Collected data:
══════════

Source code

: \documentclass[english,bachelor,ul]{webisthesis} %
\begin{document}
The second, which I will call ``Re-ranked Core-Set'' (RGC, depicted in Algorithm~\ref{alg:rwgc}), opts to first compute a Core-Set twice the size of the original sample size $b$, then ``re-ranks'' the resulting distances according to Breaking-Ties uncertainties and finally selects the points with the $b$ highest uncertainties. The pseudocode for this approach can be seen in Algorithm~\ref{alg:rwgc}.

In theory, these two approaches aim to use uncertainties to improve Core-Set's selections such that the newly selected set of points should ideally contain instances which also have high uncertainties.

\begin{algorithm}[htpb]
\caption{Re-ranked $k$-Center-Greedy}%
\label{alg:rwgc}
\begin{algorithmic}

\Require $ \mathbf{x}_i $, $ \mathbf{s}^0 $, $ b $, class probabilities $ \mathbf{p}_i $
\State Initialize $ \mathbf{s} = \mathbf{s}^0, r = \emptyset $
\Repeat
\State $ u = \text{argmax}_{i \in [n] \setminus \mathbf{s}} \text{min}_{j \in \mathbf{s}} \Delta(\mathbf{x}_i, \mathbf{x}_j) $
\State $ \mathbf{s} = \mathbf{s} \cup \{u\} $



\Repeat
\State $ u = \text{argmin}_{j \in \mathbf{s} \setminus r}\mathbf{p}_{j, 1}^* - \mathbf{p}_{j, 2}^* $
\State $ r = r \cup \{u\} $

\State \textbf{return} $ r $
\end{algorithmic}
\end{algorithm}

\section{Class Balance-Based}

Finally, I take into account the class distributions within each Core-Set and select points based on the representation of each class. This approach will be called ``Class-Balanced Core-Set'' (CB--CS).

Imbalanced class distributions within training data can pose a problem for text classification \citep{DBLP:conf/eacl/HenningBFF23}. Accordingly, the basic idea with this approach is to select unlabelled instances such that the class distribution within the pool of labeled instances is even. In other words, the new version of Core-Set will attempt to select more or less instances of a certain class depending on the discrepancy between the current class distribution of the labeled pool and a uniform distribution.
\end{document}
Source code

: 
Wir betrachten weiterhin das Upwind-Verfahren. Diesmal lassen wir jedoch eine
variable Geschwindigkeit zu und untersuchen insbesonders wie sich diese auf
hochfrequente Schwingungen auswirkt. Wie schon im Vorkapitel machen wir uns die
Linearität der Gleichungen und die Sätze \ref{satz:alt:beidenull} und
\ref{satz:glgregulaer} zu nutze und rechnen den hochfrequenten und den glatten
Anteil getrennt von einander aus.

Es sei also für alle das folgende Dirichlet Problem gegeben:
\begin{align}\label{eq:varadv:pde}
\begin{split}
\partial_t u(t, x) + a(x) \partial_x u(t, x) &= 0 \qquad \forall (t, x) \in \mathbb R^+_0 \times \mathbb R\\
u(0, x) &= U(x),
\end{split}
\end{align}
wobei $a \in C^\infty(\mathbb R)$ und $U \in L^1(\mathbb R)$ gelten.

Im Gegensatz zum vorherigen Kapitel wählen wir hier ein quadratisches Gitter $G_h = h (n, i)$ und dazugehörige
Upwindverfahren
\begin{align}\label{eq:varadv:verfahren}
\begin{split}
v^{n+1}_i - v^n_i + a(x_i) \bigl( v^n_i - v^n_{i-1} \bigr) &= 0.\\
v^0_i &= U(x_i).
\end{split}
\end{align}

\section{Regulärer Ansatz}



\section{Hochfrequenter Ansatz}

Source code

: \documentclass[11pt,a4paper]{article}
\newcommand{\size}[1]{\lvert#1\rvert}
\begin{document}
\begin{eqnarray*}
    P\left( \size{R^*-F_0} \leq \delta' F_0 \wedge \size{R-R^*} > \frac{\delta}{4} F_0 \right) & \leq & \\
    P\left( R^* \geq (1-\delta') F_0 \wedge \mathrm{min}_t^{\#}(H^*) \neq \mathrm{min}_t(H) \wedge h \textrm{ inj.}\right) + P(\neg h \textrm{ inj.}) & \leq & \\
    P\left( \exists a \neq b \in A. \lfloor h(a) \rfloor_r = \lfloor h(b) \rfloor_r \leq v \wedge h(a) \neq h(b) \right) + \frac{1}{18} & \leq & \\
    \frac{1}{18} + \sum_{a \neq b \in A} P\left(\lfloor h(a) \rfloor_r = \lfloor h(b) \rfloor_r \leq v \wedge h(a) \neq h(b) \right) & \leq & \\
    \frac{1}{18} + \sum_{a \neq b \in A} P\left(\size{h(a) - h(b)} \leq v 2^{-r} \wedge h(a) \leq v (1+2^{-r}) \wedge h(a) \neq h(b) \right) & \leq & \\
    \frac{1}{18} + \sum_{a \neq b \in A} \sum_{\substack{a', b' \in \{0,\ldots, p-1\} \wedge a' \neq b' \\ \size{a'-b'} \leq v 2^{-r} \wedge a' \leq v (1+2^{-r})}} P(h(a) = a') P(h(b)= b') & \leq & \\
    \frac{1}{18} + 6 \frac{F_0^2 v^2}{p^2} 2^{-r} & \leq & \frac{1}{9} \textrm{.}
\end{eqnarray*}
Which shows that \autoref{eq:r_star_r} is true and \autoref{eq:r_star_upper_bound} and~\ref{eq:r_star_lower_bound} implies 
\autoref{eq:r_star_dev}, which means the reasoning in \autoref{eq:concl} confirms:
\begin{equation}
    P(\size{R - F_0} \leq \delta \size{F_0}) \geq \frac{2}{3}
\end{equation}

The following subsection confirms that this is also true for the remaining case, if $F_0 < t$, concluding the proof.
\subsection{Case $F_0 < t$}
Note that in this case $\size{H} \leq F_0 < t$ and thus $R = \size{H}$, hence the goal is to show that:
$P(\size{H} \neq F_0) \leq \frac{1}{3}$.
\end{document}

══════════

Assignment: Reply with one number: the count of lines in the entries that include the word "lfloor".

Exercise result: 2